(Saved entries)
■ ■ ■ ■ ■
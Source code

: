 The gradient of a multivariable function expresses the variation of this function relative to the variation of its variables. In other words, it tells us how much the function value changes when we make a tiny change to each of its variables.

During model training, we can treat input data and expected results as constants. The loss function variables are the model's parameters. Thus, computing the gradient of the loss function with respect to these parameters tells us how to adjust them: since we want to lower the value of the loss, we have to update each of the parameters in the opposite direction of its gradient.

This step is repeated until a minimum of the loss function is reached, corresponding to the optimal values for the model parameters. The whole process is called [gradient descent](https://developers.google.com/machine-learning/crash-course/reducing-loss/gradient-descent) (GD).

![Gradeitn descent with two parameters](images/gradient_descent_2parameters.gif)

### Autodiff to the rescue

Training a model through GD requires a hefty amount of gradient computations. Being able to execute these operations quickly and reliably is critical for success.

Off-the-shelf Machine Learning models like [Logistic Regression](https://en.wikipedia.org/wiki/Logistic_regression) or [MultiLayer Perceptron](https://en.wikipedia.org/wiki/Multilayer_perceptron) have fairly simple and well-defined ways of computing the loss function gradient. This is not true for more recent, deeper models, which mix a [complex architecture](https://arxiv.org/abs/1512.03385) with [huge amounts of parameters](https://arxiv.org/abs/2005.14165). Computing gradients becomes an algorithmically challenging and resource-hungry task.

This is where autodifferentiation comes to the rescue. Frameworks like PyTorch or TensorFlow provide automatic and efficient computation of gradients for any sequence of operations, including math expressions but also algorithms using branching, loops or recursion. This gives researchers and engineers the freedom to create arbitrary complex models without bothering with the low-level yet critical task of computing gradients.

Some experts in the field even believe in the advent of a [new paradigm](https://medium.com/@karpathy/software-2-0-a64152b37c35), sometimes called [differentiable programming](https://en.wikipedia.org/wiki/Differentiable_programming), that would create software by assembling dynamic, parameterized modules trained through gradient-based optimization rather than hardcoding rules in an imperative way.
■ ■ ■ ■ ■
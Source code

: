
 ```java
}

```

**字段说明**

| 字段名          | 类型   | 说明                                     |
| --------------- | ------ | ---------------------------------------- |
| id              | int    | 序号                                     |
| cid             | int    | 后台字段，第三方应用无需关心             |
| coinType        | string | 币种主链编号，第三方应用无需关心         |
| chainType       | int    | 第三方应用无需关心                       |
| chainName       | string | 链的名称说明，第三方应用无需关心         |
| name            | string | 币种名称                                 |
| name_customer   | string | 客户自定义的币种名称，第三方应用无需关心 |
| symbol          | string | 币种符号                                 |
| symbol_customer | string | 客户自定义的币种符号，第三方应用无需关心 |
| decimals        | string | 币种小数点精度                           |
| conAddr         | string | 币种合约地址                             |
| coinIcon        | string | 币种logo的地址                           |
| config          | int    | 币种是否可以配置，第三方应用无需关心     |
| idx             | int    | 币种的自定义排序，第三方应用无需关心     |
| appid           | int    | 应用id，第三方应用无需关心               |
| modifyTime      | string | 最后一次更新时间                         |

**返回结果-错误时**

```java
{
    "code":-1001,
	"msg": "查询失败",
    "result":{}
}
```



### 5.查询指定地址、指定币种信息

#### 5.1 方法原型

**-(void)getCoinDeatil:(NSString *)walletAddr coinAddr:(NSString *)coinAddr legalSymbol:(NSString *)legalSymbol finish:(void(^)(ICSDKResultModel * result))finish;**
■ ■ ■ ■ ■
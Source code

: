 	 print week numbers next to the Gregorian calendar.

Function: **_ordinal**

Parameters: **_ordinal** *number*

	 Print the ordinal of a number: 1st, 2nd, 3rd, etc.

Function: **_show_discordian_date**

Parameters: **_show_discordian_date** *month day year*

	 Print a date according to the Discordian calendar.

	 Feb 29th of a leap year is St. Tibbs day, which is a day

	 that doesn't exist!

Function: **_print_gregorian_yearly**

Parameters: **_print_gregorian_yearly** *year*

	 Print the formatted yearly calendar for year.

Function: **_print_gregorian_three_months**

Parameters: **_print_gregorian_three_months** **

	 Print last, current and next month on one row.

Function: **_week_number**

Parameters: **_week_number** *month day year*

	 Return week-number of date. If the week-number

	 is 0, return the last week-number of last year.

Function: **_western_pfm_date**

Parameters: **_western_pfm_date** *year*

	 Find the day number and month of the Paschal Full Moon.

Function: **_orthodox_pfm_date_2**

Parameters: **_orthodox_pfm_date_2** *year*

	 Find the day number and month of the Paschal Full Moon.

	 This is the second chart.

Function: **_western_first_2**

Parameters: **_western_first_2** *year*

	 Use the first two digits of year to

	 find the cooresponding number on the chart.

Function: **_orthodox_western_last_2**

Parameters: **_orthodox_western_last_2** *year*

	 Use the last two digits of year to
■ ■ ■ ■ ■
> [Brief] Retype the portion of the data above that starts on the line with "Function: **_western_first_2**" and finishes on the line with "Use the last two digits of year to", including both of those lines.

> [Reply to the exercise]
Function: **_western_first_2**

Parameters: **_western_first_2** *year*

	 Use the first two digits of year to

	 find the cooresponding number on the chart.

Function: **_orthodox_western_last_2**

Parameters: **_orthodox_western_last_2** *year*

	 Use the last two digits of year to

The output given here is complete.